她知道以陸謹川的性格,就算她沒交代,他對孟弘義也會比對尋常病人更上心一點。
跟他是不是還喜歡她無關,而是他本身就是一個不錯的人。
“我媽媽偷偷去看過圓圓緩緩,沒有給你帶來麻煩吧?”陸謹川沒有過問他們父女之間的關係,換了個話題想讓她輕鬆一些。
“讓她破費了。”孟歌依稀記得許瓊林送的見面禮不便宜。
圓圓是個大漏勺,在學校裡遇到甚麼人都會跟她交代得清清楚楚,許瓊林當然也不會落下。
尤其她送的禮物那麼搶眼,她很難忽略。
“她很喜歡圓圓緩緩,經常在我面前提起他們。”陸謹川偷瞄著孟歌的反應。
分手以來他沒見過孟歌和哪位異性走得近,哪怕她不肯給機會,他也總是存著一絲希望。
“都過去了。”孟歌不想陸謹川再把時間浪費在她身上。
陸謹川聽懂了她的言外之意,面上依舊掛著笑:“我還是那句話,你有需要儘管找我,哪怕是以朋友的名義。”
孟歌點到為止地站起來,椅子腿在木地板上刮出短促的聲響,“總之這次麻煩你了,有新的進展隨時通知我。”
“嗯。”陸謹川跟著她起身往外走。
午後的陽光兜頭砸下來,她望向不遠處的住院部,到底沒有往那裡去的勇氣。
手機在口袋裡震動了好幾下。
Z:【明天去鄭奶奶那裡?帶上圓圓緩緩】
Z:【你去二院了?】
Z:【跟陸謹川有甚麼好聊的?】
鍾紀淳前兩天逼著她把微信加上了,發訊息的頻率比以往都更囂張。
孟歌沒急著回覆,在停車場跟陸謹川告別。
臨近幼兒園放學時間,她乾脆開車去接圓圓緩緩。
把車停好處理了幾條工作訊息,車窗被人敲了敲。
孟歌降下車窗,看到鍾紀淳那張五官深刻的臉,“有時間跟陸謹川見面,不回我訊息?”
“你在我身上裝監控了?”孟歌不明白怎麼甚麼事兒都沒瞞過他。
鍾紀淳揚了揚唇,居高臨下地看著她,“連璽有事去二院,在路口撞見你們了。

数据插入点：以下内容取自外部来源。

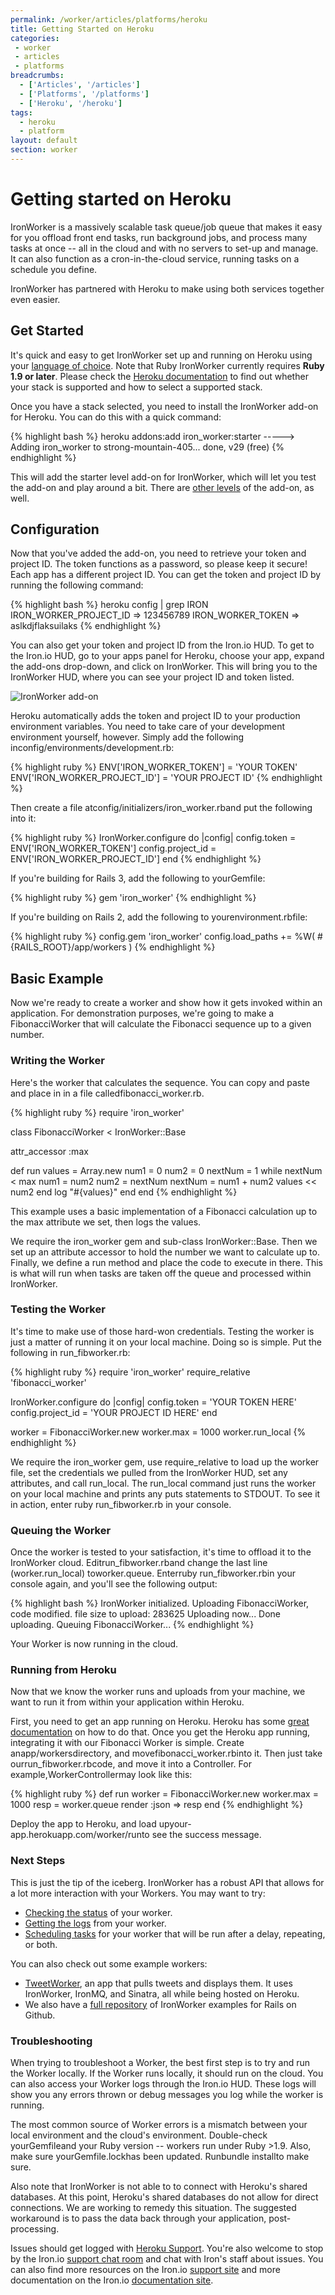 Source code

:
 ```yaml
---
permalink: /worker/articles/platforms/heroku
title: Getting Started on Heroku
categories:
 - worker
 - articles
 - platforms
breadcrumbs:
  - ['Articles', '/articles']
  - ['Platforms', '/platforms']
  - ['Heroku', '/heroku']
tags:
  - heroku
  - platform
layout: default
section: worker
---
```


# Getting started on Heroku

IronWorker is a massively scalable task queue/job queue that makes it easy for you offload front end tasks, run background jobs, and process many tasks at once -- all in the cloud and with no servers to set-up and manage. It can also function as a cron-in-the-cloud service, running tasks on a schedule you define.

IronWorker has partnered with Heroku to make using both services together even easier.

## Get Started

It's quick and easy to get IronWorker set up and running on Heroku using your [language of choice](http://docs.iron.io/worker#TOC-Clients). Note that Ruby IronWorker currently requires **Ruby 1.9 or later**. Please check the [Heroku documentation](http://devcenter.heroku.com/articles/stack) to find out whether your stack is supported and how to select a supported stack.

Once you have a stack selected, you need to install the IronWorker add-on for Heroku. You can do this with a quick command:

{% highlight bash %}
heroku addons:add iron_worker:starter
-----> Adding iron_worker to strong-mountain-405... done, v29 (free)
{% endhighlight %}

This will add the starter level add-on for IronWorker, which will let you test the add-on and play around a bit. There are [other levels](http://addons.heroku.com/iron_worker) of the add-on, as well.

## Configuration

Now that you've added the add-on, you need to retrieve your token and project ID. The token functions as a password, so please keep it secure! Each app has a different project ID. You can get the token and project ID by running the following command:

{% highlight bash %}
heroku config | grep IRON
IRON_WORKER_PROJECT_ID => 123456789
IRON_WORKER_TOKEN      => aslkdjflaksuilaks
{% endhighlight %}

You can also get your token and project ID from the Iron.io HUD. To get to the Iron.io HUD, go to your apps panel for Heroku, choose your app, expand the add-ons drop-down, and click on IronWorker. This will bring you to the IronWorker HUD, where you can see your project ID and token listed.

![IronWorker add-on](http://i.imgur.com/dFQoH.png)

Heroku automatically adds the token and project ID to your production environment variables. You need to take care of your development environment yourself, however. Simply add the following in<span class="fixed-width">config/environments/development.rb</span>:

{% highlight ruby %}
ENV['IRON_WORKER_TOKEN'] = 'YOUR TOKEN'
ENV['IRON_WORKER_PROJECT_ID'] = 'YOUR PROJECT ID'
{% endhighlight %}

Then create a file at<span class="fixed-width">config/initializers/iron_worker.rb</span>and put the following into it:

{% highlight ruby %}
IronWorker.configure do |config|
  config.token = ENV['IRON_WORKER_TOKEN']
  config.project_id = ENV['IRON_WORKER_PROJECT_ID']
end
{% endhighlight %}

If you're building for Rails 3, add the following to your<span class="fixed-width">Gemfile</span>:

{% highlight ruby %}
gem 'iron_worker'
{% endhighlight %}

If you're building on Rails 2, add the following to your<span class="fixed-width">environment.rb</span>file:

{% highlight ruby %}
config.gem 'iron_worker'
config.load_paths += %W( #{RAILS_ROOT}/app/workers )
{% endhighlight %}

## Basic Example

Now we're ready to create a worker and show how it gets invoked within an application. For demonstration purposes, we're going to make a FibonacciWorker that will calculate the Fibonacci sequence up to a given number.

### Writing the Worker

Here's the worker that calculates the sequence. You can copy and paste and place in in a file called<span class="fixed-width">fibonacci_worker.rb</span>.

{% highlight ruby %}
require 'iron_worker'

class FibonacciWorker < IronWorker::Base

  attr_accessor :max

  def run
    values = Array.new
    num1 = 0
    num2 = 0
    nextNum = 1
    while nextNum < max
      num1 = num2
      num2 = nextNum
      nextNum = num1 + num2
      values << num2
    end
    log "#{values}"
  end
end
{% endhighlight %}

This example uses a basic implementation of a Fibonacci calculation up to the max attribute we set, then logs the values.

We require the <span class="fixed-width">iron_worker</span> gem and sub-class <span class="fixed-width">IronWorker::Base</span>. Then we set up an attribute accessor to hold the number we want to calculate up to. Finally, we define a run method and place the code to execute in there. This is what will run when tasks are taken off the queue and processed within IronWorker.

### Testing the Worker

It's time to make use of those hard-won credentials. Testing the worker is just a matter of running it on your local machine. Doing so is simple. Put the following in <span class="fixed-width">run_fibworker.rb</span>:

{% highlight ruby %}
require 'iron_worker'
require_relative 'fibonacci_worker'

IronWorker.configure do |config|
  config.token = 'YOUR TOKEN HERE'
  config.project_id = 'YOUR PROJECT ID HERE'
end

worker = FibonacciWorker.new
worker.max = 1000
worker.run_local
{% endhighlight %}

We require the <span class="fixed-width">iron_worker</span> gem, use <span class="fixed-width">require_relative</span> to load up the worker file, set the credentials we pulled from the IronWorker HUD, set any attributes, and call <span class="fixed-width">run_local</span>. The <span class="fixed-width">run_local</span> command just runs the worker on your local machine and prints any puts statements to STDOUT. To see it in action, enter <span class="fixed-width">ruby run_fibworker.rb</span> in your console.

### Queuing the Worker

Once the worker is tested to your satisfaction, it's time to offload it to the IronWorker cloud. Edit<span class="fixed-width">run_fibworker.rb</span>and change the last line (<span class="fixed-width">worker.run_local</span>) to<span class="fixed-width">worker.queue</span>. Enter<span class="fixed-width">ruby run_fibworker.rb</span>in your console again, and you'll see the following output:

{% highlight bash %}
IronWorker initialized.
Uploading FibonacciWorker, code modified.
file size to upload: 283625
Uploading now...
Done uploading.
Queuing FibonacciWorker...
{% endhighlight %}

Your Worker is now running in the cloud.

### Running from Heroku

Now that we know the worker runs and uploads from your machine, we want to run it from within your application within Heroku.

First, you need to get an app running on Heroku. Heroku has some [great documentation](http://devcenter.heroku.com/articles/rails3) on how to do that. Once you get the Heroku app running, integrating it with our Fibonacci Worker is simple. Create an<span class="fixed-width">app/workers</span>directory, and move<span class="fixed-width">fibonacci_worker.rb</span>into it. Then just take our<span class="fixed-width">run_fibworker.rb</span>code, and move it into a Controller. For example,<span class="fixed-width">WorkerController</span>may look like this:

{% highlight ruby %}
def run
  worker = FibonacciWorker.new
  worker.max = 1000
  resp = worker.queue
  render :json => resp
end
{% endhighlight %}

Deploy the app to Heroku, and load up<span class="fixed-width">your-app.herokuapp.com/worker/run</span>to see the success message.

### Next Steps

This is just the tip of the iceberg. IronWorker has a robust API that allows for a lot more interaction with your Workers. You may want to try:

 * [Checking the status](http://docs.iron.io/worker/ruby/fibonacci-worker#TOC-Checking-the-Status-of-Your-Worker) of your worker.
 * [Getting the logs](http://docs.iron.io/worker/ruby/fibonacc-worker#TOC-Getting-Your-Worker-Logs) from your worker.
 * [Scheduling tasks](http://docs.iron.io/worker/ruby/fibonacci-worker#TOC-Scheduling-Tasks) for your worker that will be run after a delay, repeating, or both.

You can also check out some example workers:

* [TweetWorker](https://github.com/iron-io/heroku_sinatra_example), an app that pulls tweets and displays them. It uses IronWorker, IronMQ, and Sinatra, all while being hosted on Heroku.
* We also have a [full repository](https://github.com/iron-io/iron_worker_examples) of IronWorker examples for Rails on Github.

### Troubleshooting

When trying to troubleshoot a Worker, the best first step is to try and run the Worker locally. If the Worker runs locally, it should run on the cloud. You can also access your Worker logs through the Iron.io HUD. These logs will show you any errors thrown or debug messages you log while the worker is running.

The most common source of Worker errors is a mismatch between your local environment and the cloud's environment. Double-check your<span class="fixed-width">Gemfile</span>and your Ruby version -- workers run under Ruby >1.9. Also, make sure your<span class="fixed-width">Gemfile.lock</span>has been updated. Run<span class="fixed-width">bundle install</span>to make sure.

Also note that IronWorker is not able to to connect with Heroku's shared databases. At this point, Heroku's shared databases do not allow for direct connections. We are working to remedy this situation. The suggested workaround is to pass the data back through your application, post-processing.

Issues should get logged with [Heroku Support](https://support.heroku.com). You're also welcome to stop by the Iron.io [support chat room](http://www.hipchat.com/gNWgTiqIC) and chat with Iron's staff about issues. You can also find more resources on the Iron.io [support site](http://support.iron.io) and more documentation on the Iron.io [documentation site](http://docs.iron.io).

”
孟歌忘了醫療系統還有連璽這個間諜。
正愣神著,又聽他問道:“你父親那邊,真的不要我幫忙嗎?”
二院的骨科在國內是前三水平,但人不能在一棵樹上吊死,總要多嘗試些機會。
有鍾紀淳幫忙,可以聯合國內外的專家進行會診,屆時再選取最優的方案。
孟歌懂他的意思,只是她還不確定是不是要繼續接受他的好意。而且她跟孟弘義夫妻關係不睦,扯上鍾紀淳又要添上不少麻煩。

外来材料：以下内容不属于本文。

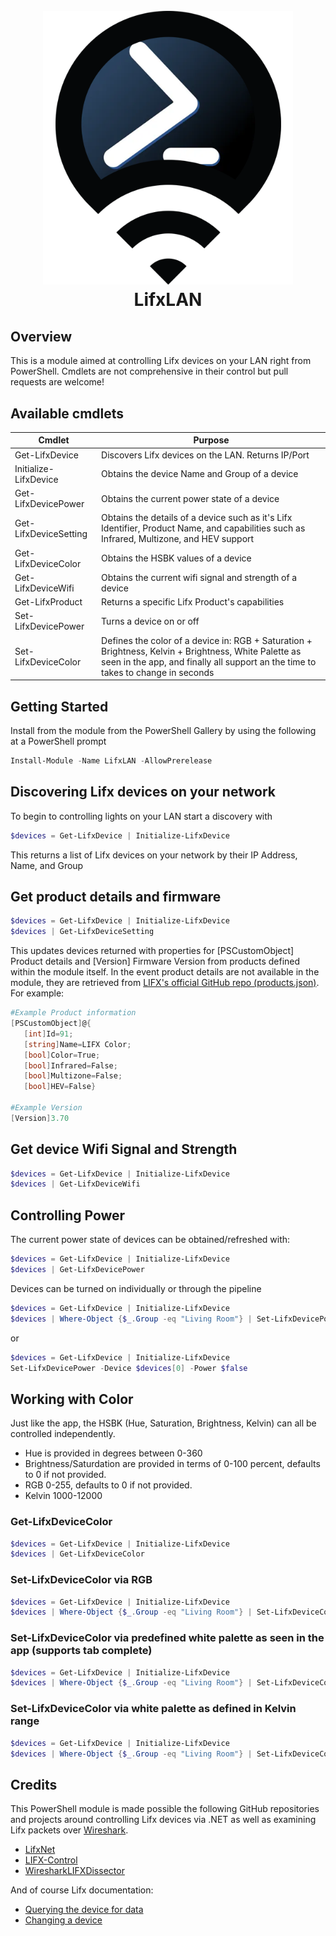 <h1 align="center">
  <br>
  <img width="400" src="lifxlan.png">
  <br>
    LifxLAN
  <br>
</h1>

## Overview

This is a module aimed at controlling Lifx devices on your LAN right from PowerShell. Cmdlets are not comprehensive in their control but pull requests are welcome!

## Available cmdlets

| Cmdlet                |    Purpose    |
| --------------------- | ----------- |
| Get-LifxDevice        | Discovers Lifx devices on the LAN. Returns IP/Port  |
| Initialize-LifxDevice | Obtains the device Name and Group of a device    |
| Get-LifxDevicePower   | Obtains the current power state of a device |
| Get-LifxDeviceSetting | Obtains the details of a device such as it's Lifx Identifier, Product Name, and capabilities such as Infrared, Multizone, and HEV support |
| Get-LifxDeviceColor   | Obtains the HSBK values of a device  |
| Get-LifxDeviceWifi    | Obtains the current wifi signal and strength of a device |
| Get-LifxProduct       | Returns a specific Lifx Product's capabilities |
| Set-LifxDevicePower   | Turns a device on or off |
| Set-LifxDeviceColor   | Defines the color of a device in: RGB + Saturation + Brightness, Kelvin + Brightness, White Palette as seen in the app, and finally all support an the time to takes to change in seconds |

## Getting Started

Install from the module from the PowerShell Gallery by using the following at a PowerShell prompt

```powershell
Install-Module -Name LifxLAN -AllowPrerelease
```

## Discovering Lifx devices on your network

To begin to controlling lights on your LAN start a discovery with

```powershell
$devices = Get-LifxDevice | Initialize-LifxDevice
```

This returns a list of Lifx devices on your network by their IP Address, Name, and Group

## Get product details and firmware

```powershell
$devices = Get-LifxDevice | Initialize-LifxDevice
$devices | Get-LifxDeviceSetting
```

This updates devices returned with properties for [PSCustomObject] Product details and [Version] Firmware Version from products defined within the module itself. In the event product details are not available in the module, they are retrieved from [LIFX's official GitHub repo (products.json)](https://github.com/LIFX/products). For example:

```powershell
#Example Product information
[PSCustomObject]@{
   [int]Id=91;
   [string]Name=LIFX Color;
   [bool]Color=True;
   [bool]Infrared=False;
   [bool]Multizone=False;
   [bool]HEV=False}

#Example Version
[Version]3.70
```

## Get device Wifi Signal and Strength

```powershell
$devices = Get-LifxDevice | Initialize-LifxDevice
$devices | Get-LifxDeviceWifi
```

## Controlling Power

The current power state of devices can be obtained/refreshed with:

```powershell
$devices = Get-LifxDevice | Initialize-LifxDevice
$devices | Get-LifxDevicePower
```

Devices can be turned on individually or through the pipeline

```powershell
$devices = Get-LifxDevice | Initialize-LifxDevice
$devices | Where-Object {$_.Group -eq "Living Room"} | Set-LifxDevicePower -Power $true
```

or

```powershell
$devices = Get-LifxDevice | Initialize-LifxDevice
Set-LifxDevicePower -Device $devices[0] -Power $false
```

## Working with Color

Just like the app, the HSBK (Hue, Saturation, Brightness, Kelvin) can all be controlled independently.

- Hue is provided in degrees between 0-360
- Brightness/Saturdation are provided in terms of 0-100 percent, defaults to 0 if not provided.
- RGB 0-255, defaults to 0 if not provided.
- Kelvin 1000-12000

### Get-LifxDeviceColor
```powershell
$devices = Get-LifxDevice | Initialize-LifxDevice
$devices | Get-LifxDeviceColor
```

### Set-LifxDeviceColor via RGB

```powershell
$devices = Get-LifxDevice | Initialize-LifxDevice
$devices | Where-Object {$_.Group -eq "Living Room"} | Set-LifxDeviceColor -Red 200 -Blue 13 -Brightness 75 -Saturation 100
```

### Set-LifxDeviceColor via predefined white palette as seen in the app (supports tab complete)

```powershell
$devices = Get-LifxDevice | Initialize-LifxDevice
$devices | Where-Object {$_.Group -eq "Living Room"} | Set-LifxDeviceColor -Brightness 100 -White 'Sunset' -SecondsToTransition 1.5
```

### Set-LifxDeviceColor via white palette as defined in Kelvin range

```powershell
$devices = Get-LifxDevice | Initialize-LifxDevice
$devices | Where-Object {$_.Group -eq "Living Room"} | Set-LifxDeviceColor -Kelvin 7500 -Brightness 100
```

## Credits

This PowerShell module is made possible the following GitHub repositories and projects around controlling Lifx devices via .NET as well as examining Lifx packets over [Wireshark](https://www.wireshark.org/).

- [LifxNet](https://github.com/dotMorten/LifxNet)
- [LIFX-Control](https://github.com/PhilWheat/LIFX-Control)
- [WiresharkLIFXDissector](https://github.com/mab5vot9us9a/WiresharkLIFXDissector)

And of course Lifx documentation:

- [Querying the device for data](https://lan.developer.lifx.com/docs/querying-the-device-for-data)
- [Changing a device](https://lan.developer.lifx.com/docs/changing-a-device)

“或者你要不要先跟我聊聊,孟弘義夫妻過去是怎麼對你的?”
這世上能做到以德報怨的人往往是少數,至少鍾紀淳不認為自己是這樣的人。
他看過周軼的那篇長文,零星提到的字句裡,孟歌原生家庭對她並不好。
人都有自己的私心,他之所以提起孟弘義,無非是拿來接近她的藉口。